# [Task goal]
Copy nothing but the line with "대화는 감정에서 파생된" and the lines that follow it to the end of the entries below, and keep the pictures out.

# [Data in this exercise]
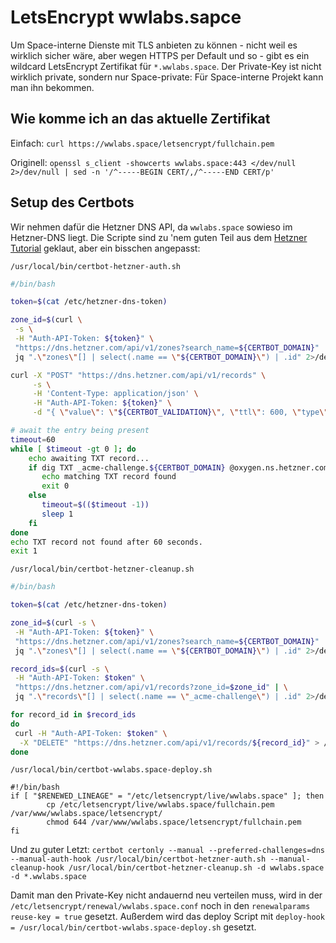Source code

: # LetsEncrypt wwlabs.sapce

Um Space-interne Dienste mit TLS anbieten zu können - nicht weil es wirklich sicher wäre, aber wegen HTTPS per Default und so - 
gibt es ein wildcard LetsEncrypt Zertifikat für `*.wwlabs.space`. 
Der Private-Key ist nicht wirklich private, sondern nur Space-private: Für Space-interne Projekt kann man ihn bekommen.

## Wie komme ich an das aktuelle Zertifikat
Einfach: `curl https://wwlabs.space/letsencrypt/fullchain.pem`

Originell: `openssl s_client -showcerts wwlabs.space:443 </dev/null 2>/dev/null | sed -n '/^-----BEGIN CERT/,/^-----END CERT/p'`

## Setup des Certbots
Wir nehmen dafür die Hetzner DNS API, da `wwlabs.space` sowieso im Hetzner-DNS liegt.
Die Scripte sind zu 'nem guten Teil aus dem [Hetzner Tutorial](https://community.hetzner.com/tutorials/letsencrypt-dns) geklaut, aber ein bisschen angepasst:

`/usr/local/bin/certbot-hetzner-auth.sh`
```sh
#/bin/bash

token=$(cat /etc/hetzner-dns-token)

zone_id=$(curl \
 -s \
 -H "Auth-API-Token: ${token}" \
 "https://dns.hetzner.com/api/v1/zones?search_name=${CERTBOT_DOMAIN}" | \
 jq ".\"zones\"[] | select(.name == \"${CERTBOT_DOMAIN}\") | .id" 2>/dev/null | tr -d '"')

curl -X "POST" "https://dns.hetzner.com/api/v1/records" \
     -s \
     -H 'Content-Type: application/json' \
     -H "Auth-API-Token: ${token}" \
     -d "{ \"value\": \"${CERTBOT_VALIDATION}\", \"ttl\": 600, \"type\": \"TXT\", \"name\": \"_acme-challenge\", \"zone_id\": \"${zone_id}\" }" > /dev/null 2>/dev/null

# await the entry being present
timeout=60
while [ $timeout -gt 0 ]; do
    echo awaiting TXT record...
    if dig TXT _acme-challenge.${CERTBOT_DOMAIN} @oxygen.ns.hetzner.com | grep "${CERTBOT_VALIDATION}"; then
       echo matching TXT record found
       exit 0
    else 
       timeout=$(($timeout -1))
       sleep 1
    fi
done
echo TXT record not found after 60 seconds.
exit 1
```

`/usr/local/bin/certbot-hetzner-cleanup.sh`
```sh
#/bin/bash

token=$(cat /etc/hetzner-dns-token)

zone_id=$(curl -s \
 -H "Auth-API-Token: ${token}" \
 "https://dns.hetzner.com/api/v1/zones?search_name=${CERTBOT_DOMAIN}" | \
 jq ".\"zones\"[] | select(.name == \"${CERTBOT_DOMAIN}\") | .id" 2>/dev/null | tr -d '"')

record_ids=$(curl -s \
 -H "Auth-API-Token: $token" \
 "https://dns.hetzner.com/api/v1/records?zone_id=$zone_id" | \
 jq ".\"records\"[] | select(.name == \"_acme-challenge\") | .id" 2>/dev/null | tr -d '"')

for record_id in $record_ids
do
 curl -H "Auth-API-Token: $token" \
  -X "DELETE" "https://dns.hetzner.com/api/v1/records/${record_id}" > /dev/null 2> /dev/null
done
```

`/usr/local/bin/certbot-wwlabs.space-deploy.sh`
```
#!/bin/bash
if [ "$RENEWED_LINEAGE" = "/etc/letsencrypt/live/wwlabs.space" ]; then
        cp /etc/letsencrypt/live/wwlabs.space/fullchain.pem /var/www/wwlabs.space/letsencrypt/
        chmod 644 /var/www/wwlabs.space/letsencrypt/fullchain.pem
fi
```

Und zu guter Letzt:
`certbot certonly --manual --preferred-challenges=dns --manual-auth-hook /usr/local/bin/certbot-hetzner-auth.sh --manual-cleanup-hook /usr/local/bin/certbot-hetzner-cleanup.sh -d wwlabs.space -d *.wwlabs.space`

Damit man den Private-Key nicht andauernd neu verteilen muss, wird in der `/etc/letsencrypt/renewal/wwlabs.space.conf` noch in den `renewalparams` `reuse-key = true` gesetzt.
Außerdem wird das deploy Script mit `deploy-hook = /usr/local/bin/certbot-wwlabs.space-deploy.sh` gesetzt.
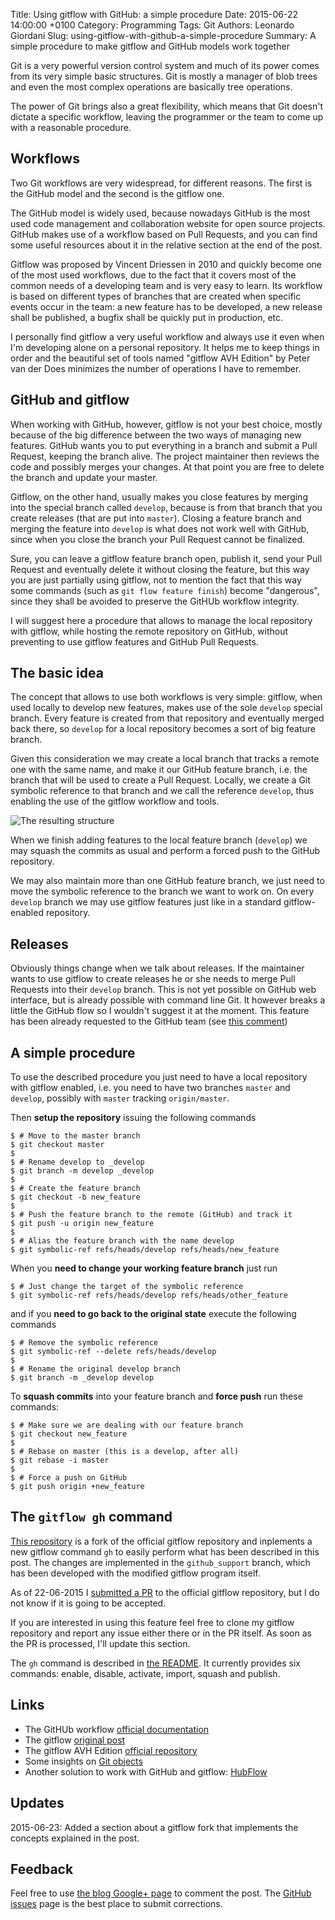 Title: Using gitflow with GitHub: a simple procedure
Date: 2015-06-22 14:00:00 +0100
Category: Programming
Tags: Git
Authors: Leonardo Giordani
Slug: using-gitflow-with-github-a-simple-procedure
Summary: A simple procedure to make gitflow and GitHub models work together

Git is a very powerful version control system and much of its power comes from its very simple basic structures. Git is mostly a manager of blob trees and even the most complex operations are basically tree operations.

The power of Git brings also a great flexibility, which means that Git doesn't dictate a specific workflow, leaving the programmer or the team to come up with a reasonable procedure.

## Workflows

Two Git workflows are very widespread, for different reasons. The first is the GitHub model and the second is the gitflow one.

The GitHub model is widely used, because nowadays GitHub is the most used code management and collaboration website for open source projects. GitHub makes use of a workflow based on Pull Requests, and you can find some useful resources about it in the relative section at the end of the post.

Gitflow was proposed by Vincent Driessen in 2010 and quickly become one of the most used workflows, due to the fact that it covers most of the common needs of a developing team and is very easy to learn. Its workflow is based on different types of branches that are created when specific events occur in the team: a new feature has to be developed, a new release shall be published, a bugfix shall be quickly put in production, etc.

I personally find gitflow a very useful workflow and always use it even when I'm developing alone on a personal repository. It helps me to keep things in order and the beautiful set of tools named "gitflow AVH Edition" by Peter van der Does minimizes the number of operations I have to remember.

## GitHub and gitflow

When working with GitHub, however, gitflow is not your best choice, mostly because of the big difference between the two ways of managing new features. GitHub wants you to put everything in a branch and submit a Pull Request, keeping the branch alive. The project maintainer then reviews the code and possibly merges your changes. At that point you are free to delete the branch and update your master.

Gitflow, on the other hand, usually makes you close features by merging into the special branch called `develop`, because is from that branch that you create releases (that are put into `master`). Closing a feature branch and merging the feature into `develop` is what does not work well with GitHub, since when you close the branch your Pull Request cannot be finalized.

Sure, you can leave a gitflow feature branch open, publish it, send your Pull Request and eventually delete it without closing the feature, but this way you are just partially using gitflow, not to mention the fact that this way some commands (such as `git flow feature finish`) become "dangerous", since they shall be avoided to preserve the GitHUb workflow integrity.

I will suggest here a procedure that allows to manage the local repository with gitflow, while hosting the remote repository on GitHub, without preventing to use gitflow features and GitHub Pull Requests.

## The basic idea

The concept that allows to use both workflows is very simple: gitflow, when used locally to develop new features, makes use of the sole `develop` special branch. Every feature is created from that repository and eventually merged back there, so `develop` for a local repository becomes a sort of big feature branch.

Given this consideration we may create a local branch that tracks a remote one with the same name, and make it our GitHub feature branch, i.e. the branch that will be used to create a Pull Request. Locally, we create a Git symbolic reference to that branch and we call the reference `develop`, thus enabling the use of the gitflow workflow and tools.

![The resulting structure](/images/github_gitflow/structure.png)

When we finish adding features to the local feature branch (`develop`) we may squash the commits as usual and perform a forced push to the GitHub repository.

We may also maintain more than one GitHub feature branch, we just need to move the symbolic reference to the branch we want to work on. On every `develop` branch we may use gitflow features just like in a standard gitflow-enabled repository.

## Releases

Obviously things change when we talk about releases. If the maintainer wants to use gitflow to create releases he or she needs to merge Pull Requests into their `develop` branch. This is not yet possible on GitHub web interface, but is already possible with command line Git. It however breaks a little the GitHub flow so I wouldn't suggest it at the moment. This feature has been already requested to the GitHub team (see [this comment](https://github.com/isaacs/github/issues/18#issuecomment-25571124))

## A simple procedure

To use the described procedure you just need to have a local repository with gitflow enabled, i.e. you need to have two branches `master` and `develop`, possibly with `master` tracking `origin/master`.

Then **setup the repository** issuing the following commands

``` console
$ # Move to the master branch
$ git checkout master
$
$ # Rename develop to _develop
$ git branch -m develop _develop 
$
$ # Create the feature branch
$ git checkout -b new_feature
$
$ # Push the feature branch to the remote (GitHub) and track it
$ git push -u origin new_feature
$
$ # Alias the feature branch with the name develop
$ git symbolic-ref refs/heads/develop refs/heads/new_feature
```

When you **need to change your working feature branch** just run

``` console
$ # Just change the target of the symbolic reference
$ git symbolic-ref refs/heads/develop refs/heads/other_feature
```

and if you **need to go back to the original state** execute the following commands

``` console
$ # Remove the symbolic reference
$ git symbolic-ref --delete refs/heads/develop
$
$ # Rename the original develop branch
$ git branch -m _develop develop
```

To **squash commits** into your feature branch and **force push** run these commands:

``` console
$ # Make sure we are dealing with our feature branch
$ git checkout new_feature
$
$ # Rebase on master (this is a develop, after all)
$ git rebase -i master
$
$ # Force a push on GitHub
$ git push origin +new_feature
```

## The `gitflow gh` command

[This repository](https://github.com/lgiordani/gitflow/tree/github_support) is a fork of the official gitflow repository and inplements a new gitflow command `gh` to easily perform what has been described in this post. The changes are implemented in the `github_support` branch, which has been developed with the modified gitflow program itself.

As of 22-06-2015 I [submitted a PR](https://github.com/petervanderdoes/gitflow/pull/208) to the official gitflow repository, but I do not know if it is going to be accepted.

If you are interested in using this feature feel free to clone my gitflow repository and report any issue either there or in the PR itself. As soon as the PR is processed, I'll update this section.

The `gh` command is described in [the README](https://github.com/lgiordani/gitflow/tree/github_support#github-integration). It currently provides six commands: enable, disable, activate, import, squash and publish.

## Links

* The GitHUb workflow [official documentation](https://guides.github.com/introduction/flow/)
* The gitflow [original post](http://nvie.com/posts/a-successful-git-branching-model/)
* The gitflow AVH Edition [official repository](https://github.com/petervanderdoes/gitflow)
* Some insights on [Git objects](https://git-scm.com/book/en/v2/Git-Internals-Git-Objects)
* Another solution to work with GitHub and gitflow: [HubFlow](https://datasift.github.io/gitflow/)

## Updates

2015-06-23: Added a section about a gitflow fork that implements the concepts explained in the post.

## Feedback

Feel free to use [the blog Google+ page](https://plus.google.com/u/0/b/110554719587236016835/110554719587236016835/posts) to comment the post. The [GitHub issues](https://github.com/lgiordani/lgiordani.github.com/issues) page is the best place to submit corrections.
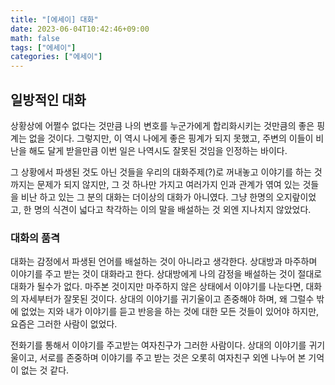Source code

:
 ```yaml
---
title: "[에세이] 대화"
date: 2023-06-04T10:42:46+09:00
math: false
tags: ["에세이"]
categories: ["에세이"]
---
```

## 일방적인 대화

상황상에 어쩔수 없다는 것만큼 나의 변호를 누군가에게 합리화시키는 것만큼의 좋은 핑계는 없을 것이다. 그렇지만, 이 역시 나에게 좋은 핑계가 되지 못했고, 주변의 이들이 비난을 해도 달게 받을만큼 이번 일은 나역시도 잘못된 것임을 인정하는 바이다.

그 상황에서 파생된 것도 아닌 것들을 우리의 대화주제(?)로 꺼내놓고 이야기를 하는 것까지는 문제가 되지 않지만, 그 것 하나만 가지고 여러가지 인과 관계가 엮여 있는 것들을 비난 하고 있는 그 분의 대화는 더이상의 대화가 아니였다. 그냥 한명의 오지랖이었고, 한 명의 식견이 넓다고 착각하는 이의 말을 배설하는 것 외엔 지나치지 않았었다.

### 대화의 품격

대화는 감정에서 파생된 언어를 배설하는 것이 아니라고 생각한다. 상대방과 마주하며 이야기를 주고 받는 것이 대화라고 한다. 상대방에게 나의 감정을 배설하는 것이 절대로 대화가 될수가 없다. 마주본 것이지만 마주하지 않은 상태에서 이야기를 나눈다면, 대화의 자세부터가 잘못된 것이다. 상대의 이야기를 귀기울이고 존중해야 하며, 왜 그럴수 밖에 없었는 지와 내가 이야기를 듣고 반응을 하는 것에 대한 모든 것들이 있어야 하지만, 요즘은 그러한 사람이 없었다.

전화기를 통해서 이야기를 주고받는 여자친구가 그러한 사람이다. 상대의 이야기를 귀기울이고, 서로를 존중하며 이야기를 주고 받는 것은 오롯히 여자친구 외엔 나누어 본 기억이 없는 것 같다.
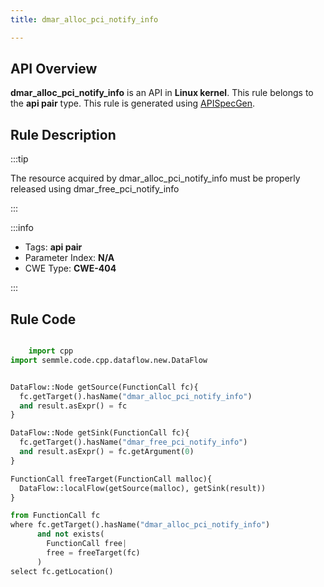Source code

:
 ```yaml
---
title: dmar_alloc_pci_notify_info

---
```



## API Overview
**dmar_alloc_pci_notify_info** is an API in **Linux kernel**. This rule belongs to the **api pair** type. This rule is generated using [APISpecGen](../../tools/APISpecGen).
## Rule Description

:::tip

The resource acquired by dmar_alloc_pci_notify_info must be properly released using dmar_free_pci_notify_info

:::

:::info

- Tags: **api pair**
- Parameter Index: **N/A**
- CWE Type: **CWE-404**

:::

## Rule Code
```python

    import cpp
import semmle.code.cpp.dataflow.new.DataFlow


DataFlow::Node getSource(FunctionCall fc){
  fc.getTarget().hasName("dmar_alloc_pci_notify_info")
  and result.asExpr() = fc
}

DataFlow::Node getSink(FunctionCall fc){
  fc.getTarget().hasName("dmar_free_pci_notify_info")
  and result.asExpr() = fc.getArgument(0)
}

FunctionCall freeTarget(FunctionCall malloc){
  DataFlow::localFlow(getSource(malloc), getSink(result))
}

from FunctionCall fc
where fc.getTarget().hasName("dmar_alloc_pci_notify_info")
      and not exists(
        FunctionCall free| 
        free = freeTarget(fc)
      )
select fc.getLocation()

    
```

# [Answer space]
대화는 감정에서 파생된 언어를 배설하는 것이 아니라고 생각한다. 상대방과 마주하며 이야기를 주고 받는 것이 대화라고 한다. 상대방에게 나의 감정을 배설하는 것이 절대로 대화가 될수가 없다. 마주본 것이지만 마주하지 않은 상태에서 이야기를 나눈다면, 대화의 자세부터가 잘못된 것이다. 상대의 이야기를 귀기울이고 존중해야 하며, 왜 그럴수 밖에 없었는 지와 내가 이야기를 듣고 반응을 하는 것에 대한 모든 것들이 있어야 하지만, 요즘은 그러한 사람이 없었다.

전화기를 통해서 이야기를 주고받는 여자친구가 그러한 사람이다. 상대의 이야기를 귀기울이고, 서로를 존중하며 이야기를 주고 받는 것은 오롯히 여자친구 외엔 나누어 본 기억이 없는 것 같다.
Source code

:
 ```yaml
---
title: dmar_alloc_pci_notify_info

---
```



## API Overview
**dmar_alloc_pci_notify_info** is an API in **Linux kernel**. This rule belongs to the **api pair** type. This rule is generated using [APISpecGen](../../tools/APISpecGen).
## Rule Description

:::tip

The resource acquired by dmar_alloc_pci_notify_info must be properly released using dmar_free_pci_notify_info

:::

:::info

- Tags: **api pair**
- Parameter Index: **N/A**
- CWE Type: **CWE-404**

:::

## Rule Code
```python

    import cpp
import semmle.code.cpp.dataflow.new.DataFlow


DataFlow::Node getSource(FunctionCall fc){
  fc.getTarget().hasName("dmar_alloc_pci_notify_info")
  and result.asExpr() = fc
}

DataFlow::Node getSink(FunctionCall fc){
  fc.getTarget().hasName("dmar_free_pci_notify_info")
  and result.asExpr() = fc.getArgument(0)
}

FunctionCall freeTarget(FunctionCall malloc){
  DataFlow::localFlow(getSource(malloc), getSink(result))
}

from FunctionCall fc
where fc.getTarget().hasName("dmar_alloc_pci_notify_info")
      and not exists(
        FunctionCall free| 
        free = freeTarget(fc)
      )
select fc.getLocation()

    
```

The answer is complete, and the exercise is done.